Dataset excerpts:
● ● ● ● ●

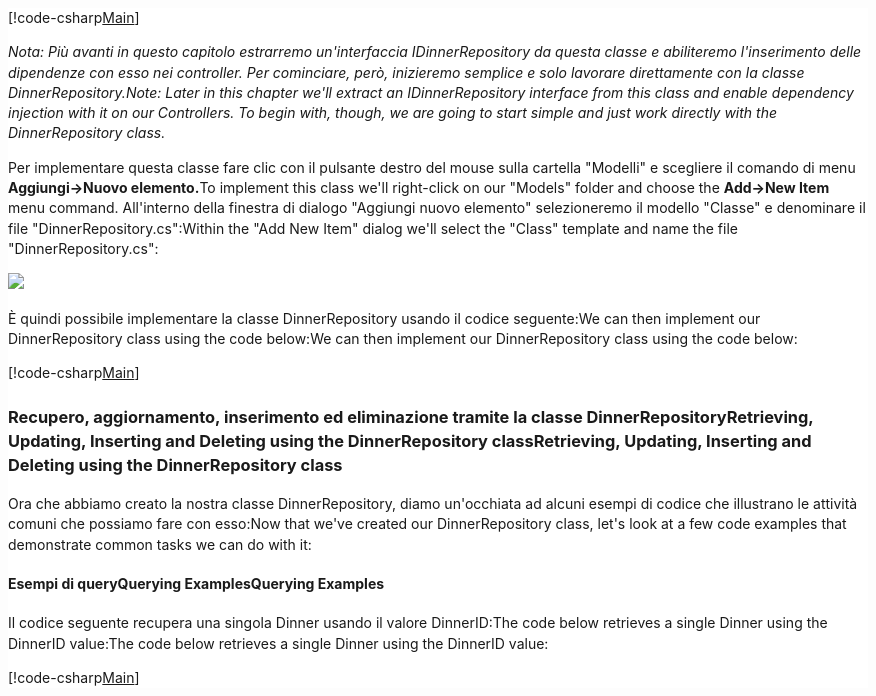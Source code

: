 [!code-csharp[Main](build-a-model-with-business-rule-validations/samples/sample2.cs)]

<span data-ttu-id="4f93b-174">*Nota: Più avanti in questo capitolo estrarremo un'interfaccia IDinnerRepository da questa classe e abiliteremo l'inserimento delle dipendenze con esso nei controller. Per cominciare, però, inizieremo semplice e solo lavorare direttamente con la classe DinnerRepository.*</span><span class="sxs-lookup"><span data-stu-id="4f93b-174">*Note: Later in this chapter we'll extract an IDinnerRepository interface from this class and enable dependency injection with it on our Controllers. To begin with, though, we are going to start simple and just work directly with the DinnerRepository class.*</span></span>

<span data-ttu-id="4f93b-175">Per implementare questa classe fare clic con il pulsante destro del mouse sulla cartella "Modelli" e scegliere il comando di menu **Aggiungi-&gt;Nuovo elemento.**</span><span class="sxs-lookup"><span data-stu-id="4f93b-175">To implement this class we'll right-click on our "Models" folder and choose the **Add-&gt;New Item** menu command.</span></span> <span data-ttu-id="4f93b-176">All'interno della finestra di dialogo "Aggiungi nuovo elemento" selezioneremo il modello "Classe" e denominare il file "DinnerRepository.cs":</span><span class="sxs-lookup"><span data-stu-id="4f93b-176">Within the "Add New Item" dialog we'll select the "Class" template and name the file "DinnerRepository.cs":</span></span>

![](build-a-model-with-business-rule-validations/_static/image10.png)

<span data-ttu-id="4f93b-177">È quindi possibile implementare la classe DinnerRepository usando il codice seguente:We can then implement our DinnerRepository class using the code below:</span><span class="sxs-lookup"><span data-stu-id="4f93b-177">We can then implement our DinnerRepository class using the code below:</span></span>

[!code-csharp[Main](build-a-model-with-business-rule-validations/samples/sample3.cs)]

### <a name="retrieving-updating-inserting-and-deleting-using-the-dinnerrepository-class"></a><span data-ttu-id="4f93b-178">Recupero, aggiornamento, inserimento ed eliminazione tramite la classe DinnerRepositoryRetrieving, Updating, Inserting and Deleting using the DinnerRepository class</span><span class="sxs-lookup"><span data-stu-id="4f93b-178">Retrieving, Updating, Inserting and Deleting using the DinnerRepository class</span></span>

<span data-ttu-id="4f93b-179">Ora che abbiamo creato la nostra classe DinnerRepository, diamo un'occhiata ad alcuni esempi di codice che illustrano le attività comuni che possiamo fare con esso:</span><span class="sxs-lookup"><span data-stu-id="4f93b-179">Now that we've created our DinnerRepository class, let's look at a few code examples that demonstrate common tasks we can do with it:</span></span>

#### <a name="querying-examples"></a><span data-ttu-id="4f93b-180">Esempi di queryQuerying Examples</span><span class="sxs-lookup"><span data-stu-id="4f93b-180">Querying Examples</span></span>

<span data-ttu-id="4f93b-181">Il codice seguente recupera una singola Dinner usando il valore DinnerID:The code below retrieves a single Dinner using the DinnerID value:</span><span class="sxs-lookup"><span data-stu-id="4f93b-181">The code below retrieves a single Dinner using the DinnerID value:</span></span>

[!code-csharp[Main](build-a-model-with-business-rule-validations/samples/sample4.cs)]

● ● ● ● ●

The problem:
All of the lines above should be retyped precisely, apart from the pictures.

Answer box:
Source code

: [!code-csharp[Main](build-a-model-with-business-rule-validations/samples/sample2.cs)]

<span data-ttu-id="4f93b-174">*Nota: Più avanti in questo capitolo estrarremo un'interfaccia IDinnerRepository da questa classe e abiliteremo l'inserimento delle dipendenze con esso nei controller. Per cominciare, però, inizieremo semplice e solo lavorare direttamente con la classe DinnerRepository.*</span><span class="sxs-lookup"><span data-stu-id="4f93b-174">*Note: Later in this chapter we'll extract an IDinnerRepository interface from this class and enable dependency injection with it on our Controllers. To begin with, though, we are going to start simple and just work directly with the DinnerRepository class.*</span></span>

<span data-ttu-id="4f93b-175">Per implementare questa classe fare clic con il pulsante destro del mouse sulla cartella "Modelli" e scegliere il comando di menu **Aggiungi-&gt;Nuovo elemento.**</span><span class="sxs-lookup"><span data-stu-id="4f93b-175">To implement this class we'll right-click on our "Models" folder and choose the **Add-&gt;New Item** menu command.</span></span> <span data-ttu-id="4f93b-176">All'interno della finestra di dialogo "Aggiungi nuovo elemento" selezioneremo il modello "Classe" e denominare il file "DinnerRepository.cs":</span><span class="sxs-lookup"><span data-stu-id="4f93b-176">Within the "Add New Item" dialog we'll select the "Class" template and name the file "DinnerRepository.cs":</span></span>

![](build-a-model-with-business-rule-validations/_static/image10.png)

<span data-ttu-id="4f93b-177">È quindi possibile implementare la classe DinnerRepository usando il codice seguente:We can then implement our DinnerRepository class using the code below:</span><span class="sxs-lookup"><span data-stu-id="4f93b-177">We can then implement our DinnerRepository class using the code below:</span></span>

[!code-csharp[Main](build-a-model-with-business-rule-validations/samples/sample3.cs)]

### <a name="retrieving-updating-inserting-and-deleting-using-the-dinnerrepository-class"></a><span data-ttu-id="4f93b-178">Recupero, aggiornamento, inserimento ed eliminazione tramite la classe DinnerRepositoryRetrieving, Updating, Inserting and Deleting using the DinnerRepository class</span><span class="sxs-lookup"><span data-stu-id="4f93b-178">Retrieving, Updating, Inserting and Deleting using the DinnerRepository class</span></span>

<span data-ttu-id="4f93b-179">Ora che abbiamo creato la nostra classe DinnerRepository, diamo un'occhiata ad alcuni esempi di codice che illustrano le attività comuni che possiamo fare con esso:</span><span class="sxs-lookup"><span data-stu-id="4f93b-179">Now that we've created our DinnerRepository class, let's look at a few code examples that demonstrate common tasks we can do with it:</span></span>

#### <a name="querying-examples"></a><span data-ttu-id="4f93b-180">Esempi di queryQuerying Examples</span><span class="sxs-lookup"><span data-stu-id="4f93b-180">Querying Examples</span></span>

<span data-ttu-id="4f93b-181">Il codice seguente recupera una singola Dinner usando il valore DinnerID:The code below retrieves a single Dinner using the DinnerID value:</span><span class="sxs-lookup"><span data-stu-id="4f93b-181">The code below retrieves a single Dinner using the DinnerID value:</span></span>

[!code-csharp[Main](build-a-model-with-business-rule-validations/samples/sample4.cs)]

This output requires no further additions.